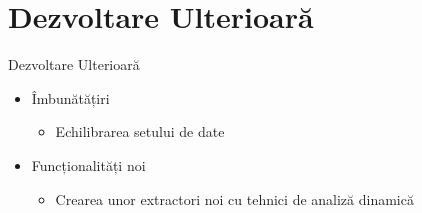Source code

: \section{Dezvoltare Ulterioară}

\begin{frame}{Dezvoltare Ulterioară} \pause
	\begin{itemize}
		\item Îmbunătățiri \pause
		\begin{itemize}
		    \item Echilibrarea setului de date \pause
		\end{itemize}
		\item Funcționalități noi \pause
		\begin{itemize}
		    \item Crearea unor extractori noi cu tehnici de analiză dinamică
		\end{itemize}
	\end{itemize}
\end{frame}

☆ ☆ ☆ ☆ ☆ ☆ ☆

▶ [Task goal] In the entries above, find every line with the word "Ulterioară" and list it.

▶ [Solution to the exercise]
: \section{Dezvoltare Ulterioară}
\begin{frame}{Dezvoltare Ulterioară} \pause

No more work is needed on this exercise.